Rendered images with source text:
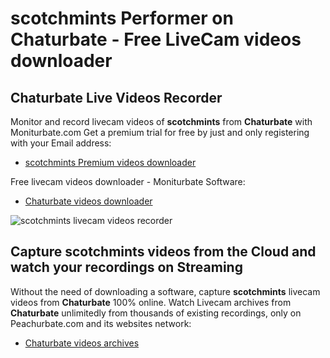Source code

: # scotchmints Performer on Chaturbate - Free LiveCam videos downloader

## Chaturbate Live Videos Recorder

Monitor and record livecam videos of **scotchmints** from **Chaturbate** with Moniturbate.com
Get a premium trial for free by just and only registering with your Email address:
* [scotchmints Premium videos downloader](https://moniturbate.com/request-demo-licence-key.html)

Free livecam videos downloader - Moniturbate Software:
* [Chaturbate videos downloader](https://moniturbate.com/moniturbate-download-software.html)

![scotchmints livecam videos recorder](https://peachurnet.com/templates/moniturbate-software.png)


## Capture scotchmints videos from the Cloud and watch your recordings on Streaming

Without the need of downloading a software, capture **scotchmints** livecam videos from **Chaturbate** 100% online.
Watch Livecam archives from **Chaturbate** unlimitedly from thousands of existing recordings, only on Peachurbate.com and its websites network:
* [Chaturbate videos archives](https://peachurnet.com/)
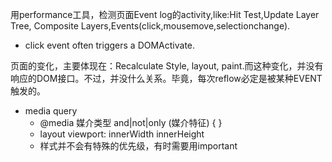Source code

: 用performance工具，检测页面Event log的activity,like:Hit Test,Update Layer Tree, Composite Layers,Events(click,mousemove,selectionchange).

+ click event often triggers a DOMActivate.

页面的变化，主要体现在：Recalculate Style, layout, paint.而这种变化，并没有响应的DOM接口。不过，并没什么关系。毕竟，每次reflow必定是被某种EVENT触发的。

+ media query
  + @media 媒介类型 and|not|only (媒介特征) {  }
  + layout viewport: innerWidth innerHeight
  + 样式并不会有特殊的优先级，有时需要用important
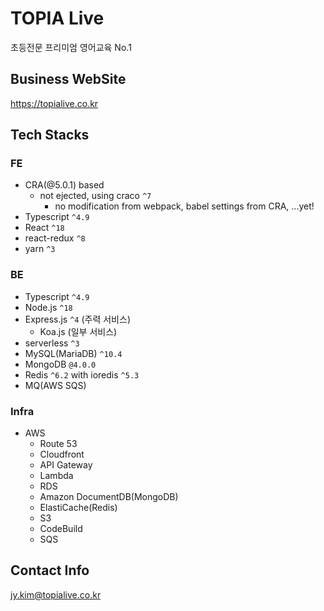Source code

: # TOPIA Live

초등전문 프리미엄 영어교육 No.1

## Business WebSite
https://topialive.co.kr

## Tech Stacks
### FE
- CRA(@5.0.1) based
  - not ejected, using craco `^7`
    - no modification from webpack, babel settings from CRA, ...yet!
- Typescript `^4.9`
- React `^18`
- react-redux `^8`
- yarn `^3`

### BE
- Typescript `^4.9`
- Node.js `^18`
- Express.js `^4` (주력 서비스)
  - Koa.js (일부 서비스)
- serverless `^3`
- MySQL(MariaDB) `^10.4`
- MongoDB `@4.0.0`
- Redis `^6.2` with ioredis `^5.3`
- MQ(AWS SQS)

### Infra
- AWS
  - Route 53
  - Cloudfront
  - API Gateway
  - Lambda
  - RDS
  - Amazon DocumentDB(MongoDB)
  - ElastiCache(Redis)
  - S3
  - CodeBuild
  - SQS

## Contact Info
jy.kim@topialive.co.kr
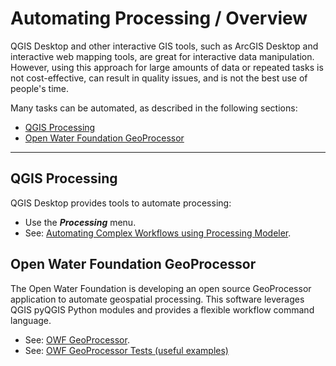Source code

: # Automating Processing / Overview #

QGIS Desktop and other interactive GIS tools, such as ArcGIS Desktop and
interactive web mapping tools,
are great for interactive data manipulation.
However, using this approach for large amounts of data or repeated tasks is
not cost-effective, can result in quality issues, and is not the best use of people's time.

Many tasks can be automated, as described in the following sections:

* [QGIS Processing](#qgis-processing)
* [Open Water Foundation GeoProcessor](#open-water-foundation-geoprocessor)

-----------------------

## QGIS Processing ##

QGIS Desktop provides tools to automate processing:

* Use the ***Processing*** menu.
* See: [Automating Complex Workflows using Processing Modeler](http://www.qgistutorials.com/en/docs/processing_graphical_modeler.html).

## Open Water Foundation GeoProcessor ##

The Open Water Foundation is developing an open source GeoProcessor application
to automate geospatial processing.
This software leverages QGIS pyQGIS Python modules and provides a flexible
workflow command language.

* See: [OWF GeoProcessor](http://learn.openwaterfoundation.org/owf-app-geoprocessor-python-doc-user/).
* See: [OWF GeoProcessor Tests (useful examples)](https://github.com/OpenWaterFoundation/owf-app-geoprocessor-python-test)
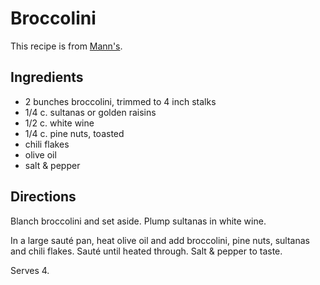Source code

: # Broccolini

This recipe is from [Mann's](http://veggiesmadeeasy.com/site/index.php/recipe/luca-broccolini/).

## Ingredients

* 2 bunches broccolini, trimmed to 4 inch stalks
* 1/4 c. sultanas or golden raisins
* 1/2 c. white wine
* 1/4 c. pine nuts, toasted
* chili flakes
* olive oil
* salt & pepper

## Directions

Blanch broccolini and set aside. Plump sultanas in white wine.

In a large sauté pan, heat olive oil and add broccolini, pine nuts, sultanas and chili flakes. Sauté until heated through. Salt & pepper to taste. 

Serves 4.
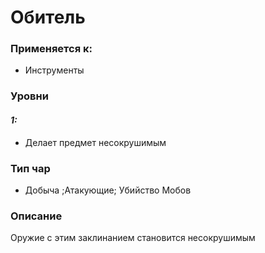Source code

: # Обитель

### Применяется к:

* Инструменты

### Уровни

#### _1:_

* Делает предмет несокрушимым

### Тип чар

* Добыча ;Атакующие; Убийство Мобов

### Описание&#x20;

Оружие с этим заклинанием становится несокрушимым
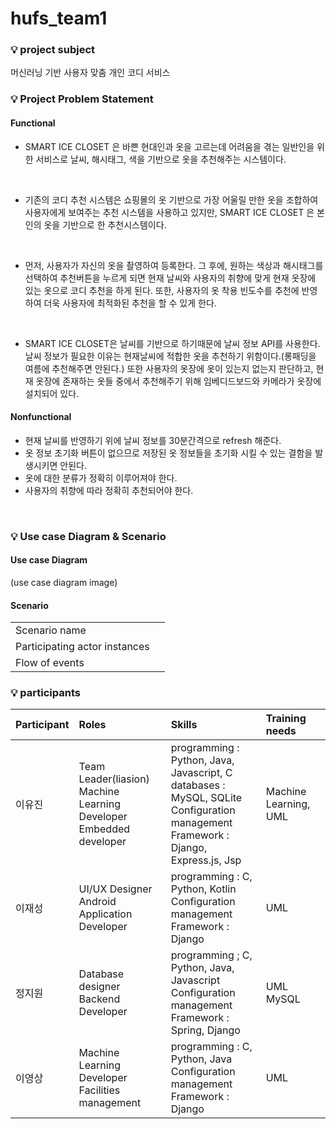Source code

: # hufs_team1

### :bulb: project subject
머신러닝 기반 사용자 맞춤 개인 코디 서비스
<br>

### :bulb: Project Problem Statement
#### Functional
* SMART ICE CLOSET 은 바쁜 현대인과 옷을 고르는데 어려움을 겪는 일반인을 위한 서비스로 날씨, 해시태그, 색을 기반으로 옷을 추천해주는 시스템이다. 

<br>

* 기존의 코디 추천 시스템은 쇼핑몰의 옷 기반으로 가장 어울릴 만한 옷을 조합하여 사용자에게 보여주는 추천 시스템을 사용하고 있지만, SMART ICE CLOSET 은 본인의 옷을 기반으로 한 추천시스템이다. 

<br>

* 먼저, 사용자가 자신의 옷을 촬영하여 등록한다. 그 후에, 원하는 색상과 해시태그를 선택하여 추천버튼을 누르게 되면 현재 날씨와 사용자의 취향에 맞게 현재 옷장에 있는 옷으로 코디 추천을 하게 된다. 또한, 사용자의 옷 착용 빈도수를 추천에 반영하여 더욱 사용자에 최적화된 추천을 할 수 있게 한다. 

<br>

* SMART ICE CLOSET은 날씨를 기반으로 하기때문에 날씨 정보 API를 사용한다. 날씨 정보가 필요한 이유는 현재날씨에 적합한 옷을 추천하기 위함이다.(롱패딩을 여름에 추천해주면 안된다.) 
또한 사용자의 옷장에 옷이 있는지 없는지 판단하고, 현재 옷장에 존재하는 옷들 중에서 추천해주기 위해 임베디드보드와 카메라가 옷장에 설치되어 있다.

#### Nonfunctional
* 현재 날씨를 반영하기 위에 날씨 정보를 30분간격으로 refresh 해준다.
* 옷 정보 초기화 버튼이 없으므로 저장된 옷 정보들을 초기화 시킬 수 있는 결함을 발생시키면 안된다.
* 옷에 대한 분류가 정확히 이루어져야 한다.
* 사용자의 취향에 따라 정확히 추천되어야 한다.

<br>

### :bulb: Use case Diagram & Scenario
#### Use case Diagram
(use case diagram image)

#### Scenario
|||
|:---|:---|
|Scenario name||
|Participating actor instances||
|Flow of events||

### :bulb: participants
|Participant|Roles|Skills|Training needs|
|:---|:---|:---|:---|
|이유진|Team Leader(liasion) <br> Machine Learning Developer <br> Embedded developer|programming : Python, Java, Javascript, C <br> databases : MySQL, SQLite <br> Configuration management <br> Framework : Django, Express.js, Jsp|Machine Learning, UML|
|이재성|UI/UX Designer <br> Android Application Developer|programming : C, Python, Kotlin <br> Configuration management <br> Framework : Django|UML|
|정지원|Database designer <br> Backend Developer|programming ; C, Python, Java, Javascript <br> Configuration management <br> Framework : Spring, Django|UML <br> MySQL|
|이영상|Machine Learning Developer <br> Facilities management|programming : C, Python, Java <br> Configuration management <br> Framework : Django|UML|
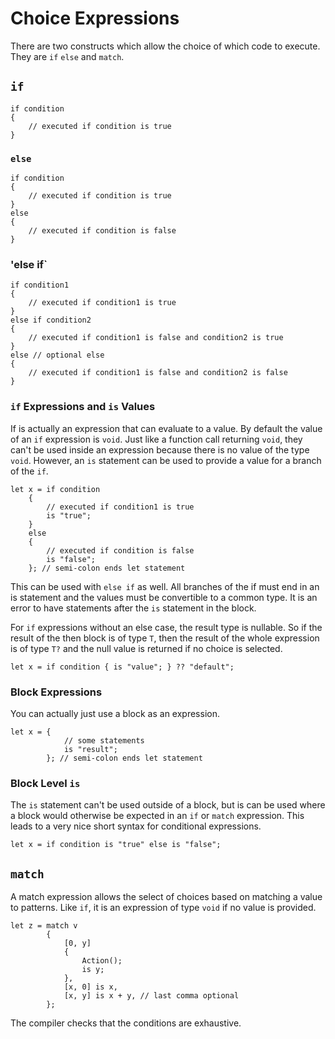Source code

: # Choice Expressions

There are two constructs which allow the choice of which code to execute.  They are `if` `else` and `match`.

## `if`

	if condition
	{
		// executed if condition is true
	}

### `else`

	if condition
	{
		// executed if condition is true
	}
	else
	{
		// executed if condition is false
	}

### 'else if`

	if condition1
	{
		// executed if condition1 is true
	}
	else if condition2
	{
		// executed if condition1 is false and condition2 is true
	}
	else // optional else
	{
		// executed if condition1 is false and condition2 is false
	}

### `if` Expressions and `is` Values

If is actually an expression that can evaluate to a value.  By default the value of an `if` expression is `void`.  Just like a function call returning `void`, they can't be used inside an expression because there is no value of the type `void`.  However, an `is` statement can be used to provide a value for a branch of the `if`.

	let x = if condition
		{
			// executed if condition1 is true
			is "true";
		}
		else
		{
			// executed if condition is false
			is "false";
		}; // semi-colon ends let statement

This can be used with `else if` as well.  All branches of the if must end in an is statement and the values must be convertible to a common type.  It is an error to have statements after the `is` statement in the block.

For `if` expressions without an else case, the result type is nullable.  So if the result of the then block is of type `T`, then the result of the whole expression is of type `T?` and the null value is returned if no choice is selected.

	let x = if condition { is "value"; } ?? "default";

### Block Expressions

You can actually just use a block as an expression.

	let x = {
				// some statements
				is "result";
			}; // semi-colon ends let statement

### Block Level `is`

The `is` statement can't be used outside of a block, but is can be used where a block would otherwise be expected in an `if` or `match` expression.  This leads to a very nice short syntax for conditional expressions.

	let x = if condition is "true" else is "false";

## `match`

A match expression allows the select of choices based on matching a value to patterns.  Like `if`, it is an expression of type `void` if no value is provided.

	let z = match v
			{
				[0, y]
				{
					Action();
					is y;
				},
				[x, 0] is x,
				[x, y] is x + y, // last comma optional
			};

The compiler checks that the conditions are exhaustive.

EXERCISE GOAL |
Collect the complete line wherever the string "pine" appears in the records.

ANSWER SPACE |
* 1/4 c. pine nuts, toasted
In a large sauté pan, heat olive oil and add broccolini, pine nuts, sultanas and chili flakes. Sauté until heated through. Salt & pepper to taste. 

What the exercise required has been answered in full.